Vanilla: that little bitty change? it IS the same

Then there is American football, defined by its fierce competitiveness, winner-take-all Darwinian battle that combines strategy, leadership, skill, execution and physically violent aggressiveness.

Finally, there is futbol the rest-of-the-word plays. The game the majority of humans on our planet consider actual football — a meritocratic dance where for 90+ minutes, any eleven can go mano-a-mano against any another eleven, a level playing field as their pitch.

But there’s something strange…

The operating principles of the respective organising bodies are in direct conflict with the prevailing doctrine of the societies that revere them.

The NFL is a socialist collective.

UEFA and FIFA are capitalistic free-market purists.

How many Americans would lose their minds if their beloved NFL’s socialist governing principles were applied to their public life?

And what about the Europeans accustomed to the comfort and social stability provided by wealth redistribution, who rabidly and fiercely support their team, scrapping for every advantage?

Let’s start with American football — namely the National Football League.

The NFL is an American institution. It is an integral thread of the cultural fabric of the country. For almost 50 years, the league enjoyed privileged tax-exempt status from the federal government, gifted by Congress and rescinded only in 2015.

The NFL is privately owned by its franchise owners. It’s a billionaires’ boys club, with its membership of savvy capitalists through and through. The Dallas Cowboys franchise has been valued at $5 billion by Forbes with all franchises combined worth more than $70 billion cumulatively. The money is huge.

The essence of NFL culture is embodied in the survival-of-the-fittest battles, played live in front of over 1,000,000 fans who fill coliseums each and every Fall weekend.

American football fans love teams who win and the warriors who reveal themselves as legends by repeatedly demonstrating their superiority in the arena, every time the whistle blows.

Fans love it. NFL zealots love the weekly drama created across the balanced 32 teams. The local geographic and long-time rivalries. The games within the game. The drama and narratives that progress throughout each season. Fans love the bone-crushing hits delivered by their gladiators. Fans love the freedom, the anthem, flyovers and the flag.

But, do not fuck with the flag.

Because then you are messing with our institutions themselves. And freedom and God Bless America and thank you for your service and the rocket’s red glare.

Just ask Colin Kaepernick. In my view, straight up, hero. Exercising the rights and freedoms that our troops and tax dollars get spent fighting for in the first place.

Hero. Patriot.

Colin Kaepernick is Katniss Everdeen and the NFL brass is the Capitol.

Silently leaning on his knee during the national anthem of a meaningless pre-season (hunger) game was his mocking-jay dog whistle to mobilize underground District 12 sympathizers.

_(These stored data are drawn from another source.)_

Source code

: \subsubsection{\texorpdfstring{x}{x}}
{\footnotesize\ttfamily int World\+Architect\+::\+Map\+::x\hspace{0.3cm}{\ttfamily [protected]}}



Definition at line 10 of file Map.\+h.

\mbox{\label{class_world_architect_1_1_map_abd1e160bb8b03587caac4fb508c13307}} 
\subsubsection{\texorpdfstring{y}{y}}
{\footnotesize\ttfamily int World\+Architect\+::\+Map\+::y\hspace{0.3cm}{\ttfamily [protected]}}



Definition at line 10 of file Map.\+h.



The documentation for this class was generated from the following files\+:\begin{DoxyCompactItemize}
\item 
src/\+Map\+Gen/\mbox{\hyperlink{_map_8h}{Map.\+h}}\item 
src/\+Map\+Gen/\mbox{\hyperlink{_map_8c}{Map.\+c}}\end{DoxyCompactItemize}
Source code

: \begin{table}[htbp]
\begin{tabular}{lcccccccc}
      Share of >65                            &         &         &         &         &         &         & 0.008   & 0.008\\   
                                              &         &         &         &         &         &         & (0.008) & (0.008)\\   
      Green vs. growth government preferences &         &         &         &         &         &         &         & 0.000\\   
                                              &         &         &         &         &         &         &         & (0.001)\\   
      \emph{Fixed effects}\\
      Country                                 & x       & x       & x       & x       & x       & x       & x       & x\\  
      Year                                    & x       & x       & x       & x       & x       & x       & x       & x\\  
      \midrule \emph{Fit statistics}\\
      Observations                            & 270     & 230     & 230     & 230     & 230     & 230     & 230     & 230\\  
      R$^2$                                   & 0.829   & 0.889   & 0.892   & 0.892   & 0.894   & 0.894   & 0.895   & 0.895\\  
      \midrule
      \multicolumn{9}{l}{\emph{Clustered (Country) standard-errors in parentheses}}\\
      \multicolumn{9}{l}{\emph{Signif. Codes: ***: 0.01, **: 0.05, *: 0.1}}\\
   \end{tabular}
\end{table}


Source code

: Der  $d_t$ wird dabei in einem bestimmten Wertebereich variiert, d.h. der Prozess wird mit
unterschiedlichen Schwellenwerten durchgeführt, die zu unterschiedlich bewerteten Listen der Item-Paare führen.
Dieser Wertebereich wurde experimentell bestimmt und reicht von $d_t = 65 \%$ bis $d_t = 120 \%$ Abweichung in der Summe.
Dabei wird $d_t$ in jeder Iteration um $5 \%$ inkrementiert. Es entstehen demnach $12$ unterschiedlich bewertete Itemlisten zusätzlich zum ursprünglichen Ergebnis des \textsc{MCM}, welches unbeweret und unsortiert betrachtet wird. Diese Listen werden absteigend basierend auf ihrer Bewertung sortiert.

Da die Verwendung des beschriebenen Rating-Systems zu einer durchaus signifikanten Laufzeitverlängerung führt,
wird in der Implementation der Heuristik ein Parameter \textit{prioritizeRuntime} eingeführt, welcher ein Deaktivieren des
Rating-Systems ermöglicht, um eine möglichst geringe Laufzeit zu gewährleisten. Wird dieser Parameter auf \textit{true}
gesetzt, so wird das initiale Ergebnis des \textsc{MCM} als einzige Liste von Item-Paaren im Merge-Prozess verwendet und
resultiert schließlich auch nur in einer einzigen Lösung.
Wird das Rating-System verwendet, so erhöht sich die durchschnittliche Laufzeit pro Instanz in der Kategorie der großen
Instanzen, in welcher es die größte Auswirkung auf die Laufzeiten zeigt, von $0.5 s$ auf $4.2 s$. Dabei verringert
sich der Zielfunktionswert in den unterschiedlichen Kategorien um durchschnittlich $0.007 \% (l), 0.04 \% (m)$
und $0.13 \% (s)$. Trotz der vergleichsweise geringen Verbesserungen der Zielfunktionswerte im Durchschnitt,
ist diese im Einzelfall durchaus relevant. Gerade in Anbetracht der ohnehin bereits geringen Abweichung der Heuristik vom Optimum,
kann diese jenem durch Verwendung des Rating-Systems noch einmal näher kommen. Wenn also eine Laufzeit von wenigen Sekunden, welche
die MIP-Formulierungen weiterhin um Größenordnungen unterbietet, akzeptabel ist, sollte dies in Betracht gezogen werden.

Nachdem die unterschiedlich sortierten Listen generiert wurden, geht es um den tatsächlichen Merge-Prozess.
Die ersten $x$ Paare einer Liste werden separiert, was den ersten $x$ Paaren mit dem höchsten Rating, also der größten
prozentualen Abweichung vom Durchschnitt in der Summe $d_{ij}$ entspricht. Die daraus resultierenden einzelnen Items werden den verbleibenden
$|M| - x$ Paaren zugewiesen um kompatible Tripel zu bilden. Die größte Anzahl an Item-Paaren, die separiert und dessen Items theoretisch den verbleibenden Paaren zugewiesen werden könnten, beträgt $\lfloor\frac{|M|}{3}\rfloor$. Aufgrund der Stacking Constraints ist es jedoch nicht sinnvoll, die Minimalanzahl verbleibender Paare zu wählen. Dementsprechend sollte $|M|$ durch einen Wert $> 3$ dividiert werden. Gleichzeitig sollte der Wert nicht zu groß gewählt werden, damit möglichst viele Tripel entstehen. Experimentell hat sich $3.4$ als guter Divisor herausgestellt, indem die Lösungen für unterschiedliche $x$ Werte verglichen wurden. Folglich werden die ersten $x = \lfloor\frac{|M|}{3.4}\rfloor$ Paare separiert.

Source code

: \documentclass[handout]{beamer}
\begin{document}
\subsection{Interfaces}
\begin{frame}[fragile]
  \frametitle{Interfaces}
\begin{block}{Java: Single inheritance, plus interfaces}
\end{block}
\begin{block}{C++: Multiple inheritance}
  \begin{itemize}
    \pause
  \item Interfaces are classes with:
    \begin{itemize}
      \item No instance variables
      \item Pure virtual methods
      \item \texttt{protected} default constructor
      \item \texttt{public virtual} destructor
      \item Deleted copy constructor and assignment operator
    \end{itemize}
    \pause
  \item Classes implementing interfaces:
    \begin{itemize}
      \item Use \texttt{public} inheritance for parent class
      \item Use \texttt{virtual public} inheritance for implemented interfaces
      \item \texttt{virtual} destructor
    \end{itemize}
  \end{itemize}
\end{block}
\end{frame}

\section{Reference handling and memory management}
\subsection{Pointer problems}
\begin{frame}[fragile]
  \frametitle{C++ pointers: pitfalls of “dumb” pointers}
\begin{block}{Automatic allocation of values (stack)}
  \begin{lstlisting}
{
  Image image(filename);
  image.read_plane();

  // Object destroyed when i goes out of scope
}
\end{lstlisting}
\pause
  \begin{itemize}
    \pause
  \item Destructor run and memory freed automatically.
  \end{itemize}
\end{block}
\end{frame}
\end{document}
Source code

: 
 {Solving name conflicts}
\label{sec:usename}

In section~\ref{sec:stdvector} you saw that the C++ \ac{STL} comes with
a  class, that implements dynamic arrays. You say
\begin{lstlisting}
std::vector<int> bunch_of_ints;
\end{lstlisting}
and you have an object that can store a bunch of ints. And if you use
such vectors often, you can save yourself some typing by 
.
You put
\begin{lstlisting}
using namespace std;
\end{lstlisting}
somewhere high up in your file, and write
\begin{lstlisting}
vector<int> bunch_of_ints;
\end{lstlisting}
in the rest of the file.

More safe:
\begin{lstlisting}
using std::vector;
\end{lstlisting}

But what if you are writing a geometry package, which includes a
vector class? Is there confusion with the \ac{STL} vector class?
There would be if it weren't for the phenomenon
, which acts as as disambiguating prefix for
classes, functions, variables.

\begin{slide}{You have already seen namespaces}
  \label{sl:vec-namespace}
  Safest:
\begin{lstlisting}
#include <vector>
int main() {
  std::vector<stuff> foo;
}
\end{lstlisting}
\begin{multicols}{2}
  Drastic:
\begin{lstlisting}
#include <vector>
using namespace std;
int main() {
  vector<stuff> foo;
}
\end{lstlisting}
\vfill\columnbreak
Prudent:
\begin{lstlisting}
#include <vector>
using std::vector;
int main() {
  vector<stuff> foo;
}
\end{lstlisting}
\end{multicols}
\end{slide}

A few heroic followers initially answered Kaep’s call, but the suffocating media blanket that quickly ensued snuffed out new followers from easily joining in, stalling the cause’s momentum.

So when President Snow (Commissioner Roger Goodell) decisively shut down further such displays of freedom by orchestrating the owners to unanimously vote to levy self-imposed fines on themselves for each player who might exercise such unalienable right (incidentally protected by our embattled military in the first place), thereby effectively check-mating any future potential participant, I lost what remaining love I had for the NFL, drained already by the undeniably widespread devastation now known to be caused from under-reported concussions.

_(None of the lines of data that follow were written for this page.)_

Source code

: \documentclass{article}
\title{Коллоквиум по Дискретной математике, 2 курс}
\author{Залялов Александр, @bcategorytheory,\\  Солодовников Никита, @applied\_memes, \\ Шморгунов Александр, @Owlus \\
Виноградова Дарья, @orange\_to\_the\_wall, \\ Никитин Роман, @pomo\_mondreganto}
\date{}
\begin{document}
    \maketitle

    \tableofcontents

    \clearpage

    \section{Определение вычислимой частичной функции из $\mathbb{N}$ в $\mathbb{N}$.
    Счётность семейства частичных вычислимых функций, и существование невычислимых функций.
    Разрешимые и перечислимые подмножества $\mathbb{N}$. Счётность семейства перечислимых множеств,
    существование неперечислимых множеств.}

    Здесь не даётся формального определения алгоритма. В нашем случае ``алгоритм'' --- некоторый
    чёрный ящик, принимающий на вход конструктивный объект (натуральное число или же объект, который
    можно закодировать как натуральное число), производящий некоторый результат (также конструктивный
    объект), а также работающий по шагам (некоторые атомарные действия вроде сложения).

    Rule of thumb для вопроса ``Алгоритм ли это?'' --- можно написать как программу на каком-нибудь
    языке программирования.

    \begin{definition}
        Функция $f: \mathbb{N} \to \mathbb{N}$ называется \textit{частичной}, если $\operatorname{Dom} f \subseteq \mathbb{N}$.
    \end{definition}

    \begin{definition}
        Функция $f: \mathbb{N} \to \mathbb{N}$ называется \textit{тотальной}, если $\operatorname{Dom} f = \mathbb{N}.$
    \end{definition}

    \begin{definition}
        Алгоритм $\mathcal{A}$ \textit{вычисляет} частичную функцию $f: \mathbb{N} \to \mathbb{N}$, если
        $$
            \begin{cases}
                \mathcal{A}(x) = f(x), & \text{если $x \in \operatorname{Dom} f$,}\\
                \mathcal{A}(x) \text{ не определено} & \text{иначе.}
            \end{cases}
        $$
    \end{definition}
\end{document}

My shifting feelings toward the NFL remind me to how I felt about boxing in the mid-1980s in the aftermath of witnessing Ray ‘Boom Boom’ Mancini’s gruesome 14th round TKO of Kim Duk-koo in 1982 — resulting in Kim’s tragic death just four days later. Once seen, cannot be unseen.

But, I digress.

As Americans we love the self-made rags-to-riches story. The American Dream. Rising up, and making something from nothing, Alexander Hamilton style.

People talk about America being a place of ‘equal opportunity’. But emphasis is more on the ‘opportunity’ than the ‘equal’ part — a lack of equality being an old-fashioned social relic preserved past its expiration date thanks to a pickling brine of privilege and bias.

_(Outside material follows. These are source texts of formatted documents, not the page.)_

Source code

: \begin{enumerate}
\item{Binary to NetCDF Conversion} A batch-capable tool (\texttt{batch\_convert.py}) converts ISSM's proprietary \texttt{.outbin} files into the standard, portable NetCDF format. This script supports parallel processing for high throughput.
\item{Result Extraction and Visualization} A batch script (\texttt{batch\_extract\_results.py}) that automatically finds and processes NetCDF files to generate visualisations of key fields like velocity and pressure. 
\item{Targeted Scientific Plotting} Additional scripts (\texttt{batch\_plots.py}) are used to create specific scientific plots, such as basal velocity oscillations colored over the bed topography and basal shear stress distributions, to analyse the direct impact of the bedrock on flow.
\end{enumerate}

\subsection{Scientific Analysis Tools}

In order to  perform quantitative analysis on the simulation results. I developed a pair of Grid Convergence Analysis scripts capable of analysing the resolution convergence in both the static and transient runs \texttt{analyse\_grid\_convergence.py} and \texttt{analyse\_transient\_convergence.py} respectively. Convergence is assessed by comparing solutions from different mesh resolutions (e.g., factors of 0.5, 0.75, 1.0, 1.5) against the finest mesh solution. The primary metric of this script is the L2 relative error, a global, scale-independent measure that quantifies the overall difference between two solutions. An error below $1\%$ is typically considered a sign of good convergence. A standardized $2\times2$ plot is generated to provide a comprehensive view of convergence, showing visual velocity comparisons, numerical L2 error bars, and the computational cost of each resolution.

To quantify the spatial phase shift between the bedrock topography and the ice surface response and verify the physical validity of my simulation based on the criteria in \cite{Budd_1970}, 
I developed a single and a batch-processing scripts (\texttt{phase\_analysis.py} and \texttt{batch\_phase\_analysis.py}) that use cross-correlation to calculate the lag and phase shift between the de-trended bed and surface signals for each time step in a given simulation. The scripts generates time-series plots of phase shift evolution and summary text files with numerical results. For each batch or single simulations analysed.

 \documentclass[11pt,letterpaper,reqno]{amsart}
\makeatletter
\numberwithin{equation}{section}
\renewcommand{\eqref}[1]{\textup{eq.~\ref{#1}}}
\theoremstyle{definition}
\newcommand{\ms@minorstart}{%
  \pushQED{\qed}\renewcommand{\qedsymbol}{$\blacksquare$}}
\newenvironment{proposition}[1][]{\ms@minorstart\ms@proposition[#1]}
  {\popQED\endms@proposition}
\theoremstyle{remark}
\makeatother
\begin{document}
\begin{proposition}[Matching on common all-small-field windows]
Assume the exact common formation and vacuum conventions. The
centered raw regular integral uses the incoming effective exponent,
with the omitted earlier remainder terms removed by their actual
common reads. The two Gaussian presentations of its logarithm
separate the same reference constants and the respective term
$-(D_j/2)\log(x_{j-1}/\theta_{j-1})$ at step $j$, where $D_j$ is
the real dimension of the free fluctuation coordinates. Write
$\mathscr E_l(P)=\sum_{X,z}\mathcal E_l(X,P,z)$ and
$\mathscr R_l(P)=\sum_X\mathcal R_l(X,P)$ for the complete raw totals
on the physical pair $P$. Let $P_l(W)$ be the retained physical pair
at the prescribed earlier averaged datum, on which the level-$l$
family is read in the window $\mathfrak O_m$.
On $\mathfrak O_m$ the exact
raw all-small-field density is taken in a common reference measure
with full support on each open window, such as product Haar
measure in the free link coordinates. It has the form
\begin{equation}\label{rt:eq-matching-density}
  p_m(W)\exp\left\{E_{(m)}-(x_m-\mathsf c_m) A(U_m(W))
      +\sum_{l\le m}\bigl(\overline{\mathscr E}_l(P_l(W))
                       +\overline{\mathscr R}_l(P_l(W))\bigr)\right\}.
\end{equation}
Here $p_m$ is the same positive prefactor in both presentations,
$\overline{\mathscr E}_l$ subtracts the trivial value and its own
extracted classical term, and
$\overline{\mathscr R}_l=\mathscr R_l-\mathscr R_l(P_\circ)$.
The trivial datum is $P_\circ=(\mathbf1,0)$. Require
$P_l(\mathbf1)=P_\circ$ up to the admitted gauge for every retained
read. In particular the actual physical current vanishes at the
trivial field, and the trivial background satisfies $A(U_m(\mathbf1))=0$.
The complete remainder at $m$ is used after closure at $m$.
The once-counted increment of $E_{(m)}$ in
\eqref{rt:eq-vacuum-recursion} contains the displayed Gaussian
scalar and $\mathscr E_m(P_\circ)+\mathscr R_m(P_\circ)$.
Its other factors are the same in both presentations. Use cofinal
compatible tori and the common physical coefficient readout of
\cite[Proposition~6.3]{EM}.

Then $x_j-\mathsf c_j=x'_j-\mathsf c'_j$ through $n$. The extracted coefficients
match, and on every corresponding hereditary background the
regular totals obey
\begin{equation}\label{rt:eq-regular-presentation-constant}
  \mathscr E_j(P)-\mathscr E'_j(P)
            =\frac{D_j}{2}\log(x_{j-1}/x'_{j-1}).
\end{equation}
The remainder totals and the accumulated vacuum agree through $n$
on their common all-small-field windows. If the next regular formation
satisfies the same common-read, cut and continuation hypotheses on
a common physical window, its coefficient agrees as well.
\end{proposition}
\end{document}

Equality inequalities aside, in America opportunity abounds. Everyone gets their shot. Then, it’s about what you make of it. Opportunity itself is seen as equitably free, even if access to that opportunity is uneven.

Americans love glory. We especially love glory from people who make the most of their shot. Beating the odds. We love the underdog.

Impossible as it might sound to the rest of the world, Americans view ourselves as underdogs.

Our historical narrative of becoming independent by breaking free from our overreaching and under-delivering overlords runs deep.

We are especially sympathetic to the back-story of the hard-scrabble underdog fearlessly challenging the heartless incumbent. Like the Jedi Knights taking on the Federation.

Like Rocky Balboa taking down the impossibly chiseled and perfect Drago — incidentally a way better villain than Apollo Creed who had an underdog backstory of his own.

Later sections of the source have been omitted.